The No 2 US bank also took $1.75 billion of charges linked to collecting payments on bad mortgages and foreclosures, and said an upcoming settlement with regulators over mortgage servicing abuses could force it to hire as many 3,000 people. The quarterly results were the first from a major Wall Street bank, and although they beat expectations, they raised investor concerns about lending profits. Bank shares broadly edged lower.
Analysts said a good deal of J.P. Morgan's ability to grow in the future will depend on growth in the global economy, which will trigger more demand for loans. "Obviously, J.P. Morgan can't count on gains from (setting aside less money) in the future. If the bank can't get their loan book growing in a significant way, they face a number of headwinds," said Sean Egan, managing director at Egan-Jones Ratings.

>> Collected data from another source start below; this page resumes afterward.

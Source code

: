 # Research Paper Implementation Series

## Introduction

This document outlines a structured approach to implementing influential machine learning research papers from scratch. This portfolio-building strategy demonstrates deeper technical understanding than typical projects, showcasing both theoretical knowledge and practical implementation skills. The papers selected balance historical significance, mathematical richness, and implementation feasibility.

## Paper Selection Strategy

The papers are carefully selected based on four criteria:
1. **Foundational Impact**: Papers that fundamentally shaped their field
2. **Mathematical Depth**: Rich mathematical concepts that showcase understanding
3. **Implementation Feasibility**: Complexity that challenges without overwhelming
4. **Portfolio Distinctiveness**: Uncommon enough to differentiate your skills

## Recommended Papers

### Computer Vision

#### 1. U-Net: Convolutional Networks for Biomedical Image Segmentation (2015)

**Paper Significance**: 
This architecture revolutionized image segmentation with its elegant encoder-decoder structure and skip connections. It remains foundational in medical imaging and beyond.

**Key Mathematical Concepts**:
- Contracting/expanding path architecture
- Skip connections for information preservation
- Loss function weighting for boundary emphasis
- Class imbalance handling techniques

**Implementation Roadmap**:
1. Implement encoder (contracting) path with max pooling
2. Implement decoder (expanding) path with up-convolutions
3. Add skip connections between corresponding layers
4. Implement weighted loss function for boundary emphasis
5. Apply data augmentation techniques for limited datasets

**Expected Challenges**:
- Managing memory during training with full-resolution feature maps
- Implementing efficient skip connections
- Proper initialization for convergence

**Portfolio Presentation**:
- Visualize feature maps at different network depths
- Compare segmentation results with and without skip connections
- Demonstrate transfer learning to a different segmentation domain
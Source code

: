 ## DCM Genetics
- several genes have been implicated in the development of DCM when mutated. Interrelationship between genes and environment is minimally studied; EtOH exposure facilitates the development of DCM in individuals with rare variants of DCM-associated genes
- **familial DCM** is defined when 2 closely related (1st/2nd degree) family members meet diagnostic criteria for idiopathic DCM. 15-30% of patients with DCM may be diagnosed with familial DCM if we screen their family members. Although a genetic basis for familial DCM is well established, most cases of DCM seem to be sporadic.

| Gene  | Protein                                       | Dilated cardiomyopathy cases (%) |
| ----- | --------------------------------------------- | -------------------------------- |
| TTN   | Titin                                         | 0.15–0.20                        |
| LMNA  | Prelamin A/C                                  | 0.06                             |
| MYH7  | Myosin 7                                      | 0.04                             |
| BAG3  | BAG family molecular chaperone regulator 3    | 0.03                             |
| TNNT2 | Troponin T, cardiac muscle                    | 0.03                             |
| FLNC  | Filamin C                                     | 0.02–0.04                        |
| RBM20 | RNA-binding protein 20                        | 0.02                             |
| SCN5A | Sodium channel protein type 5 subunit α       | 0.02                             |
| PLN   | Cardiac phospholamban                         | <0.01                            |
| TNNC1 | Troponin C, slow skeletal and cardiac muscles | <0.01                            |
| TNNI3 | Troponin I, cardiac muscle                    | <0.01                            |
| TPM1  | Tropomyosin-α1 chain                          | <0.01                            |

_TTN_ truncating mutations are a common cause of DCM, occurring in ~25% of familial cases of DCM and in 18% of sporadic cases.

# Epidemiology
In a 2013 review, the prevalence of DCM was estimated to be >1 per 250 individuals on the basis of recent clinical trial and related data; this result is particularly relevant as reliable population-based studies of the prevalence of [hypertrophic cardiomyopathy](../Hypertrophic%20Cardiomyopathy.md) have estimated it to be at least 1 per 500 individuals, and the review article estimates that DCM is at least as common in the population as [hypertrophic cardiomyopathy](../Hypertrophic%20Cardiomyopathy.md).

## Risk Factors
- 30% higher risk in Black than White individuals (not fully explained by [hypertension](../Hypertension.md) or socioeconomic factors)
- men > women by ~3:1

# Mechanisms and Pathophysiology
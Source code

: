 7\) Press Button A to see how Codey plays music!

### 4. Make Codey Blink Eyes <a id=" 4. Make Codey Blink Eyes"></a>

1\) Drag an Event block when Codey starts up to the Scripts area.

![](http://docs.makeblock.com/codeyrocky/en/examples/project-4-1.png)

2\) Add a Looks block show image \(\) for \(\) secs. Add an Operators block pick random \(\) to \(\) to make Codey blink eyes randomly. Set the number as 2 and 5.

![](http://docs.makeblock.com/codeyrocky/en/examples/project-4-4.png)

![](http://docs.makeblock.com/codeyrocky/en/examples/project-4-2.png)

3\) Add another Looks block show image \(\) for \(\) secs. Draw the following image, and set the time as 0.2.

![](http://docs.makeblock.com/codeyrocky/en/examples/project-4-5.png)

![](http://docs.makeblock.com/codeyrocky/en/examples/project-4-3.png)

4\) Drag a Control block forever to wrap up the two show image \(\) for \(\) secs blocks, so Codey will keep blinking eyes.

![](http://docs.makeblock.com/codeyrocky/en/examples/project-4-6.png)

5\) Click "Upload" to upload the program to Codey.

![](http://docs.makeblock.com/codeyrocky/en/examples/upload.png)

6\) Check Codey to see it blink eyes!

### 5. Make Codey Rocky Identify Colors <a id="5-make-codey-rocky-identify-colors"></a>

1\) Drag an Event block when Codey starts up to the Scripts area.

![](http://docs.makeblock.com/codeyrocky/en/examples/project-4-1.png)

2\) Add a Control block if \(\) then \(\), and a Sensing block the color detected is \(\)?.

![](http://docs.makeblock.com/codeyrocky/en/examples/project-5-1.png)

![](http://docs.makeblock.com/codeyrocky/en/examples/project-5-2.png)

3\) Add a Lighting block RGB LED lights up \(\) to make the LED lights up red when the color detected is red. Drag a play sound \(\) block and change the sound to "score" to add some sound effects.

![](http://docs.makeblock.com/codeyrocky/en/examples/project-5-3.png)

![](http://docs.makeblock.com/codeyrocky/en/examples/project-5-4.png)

J.P. Morgan earned $5.56 billion, or $1.28 a share, in the first quarter, up from $3.33 billion, or 74 cents a share, a year earlier. Wall Street analysts, on average, had expected $1.16 per share, according to Thomson Reuters I/B/E/S. The bank set aside $1.17 billion to cover bad loans, down from $7.01 billion a year earlier. The declining loan loss provision was fuelled by lower credit losses for many types of loans, including credit cards.
Comments
Comments are closed.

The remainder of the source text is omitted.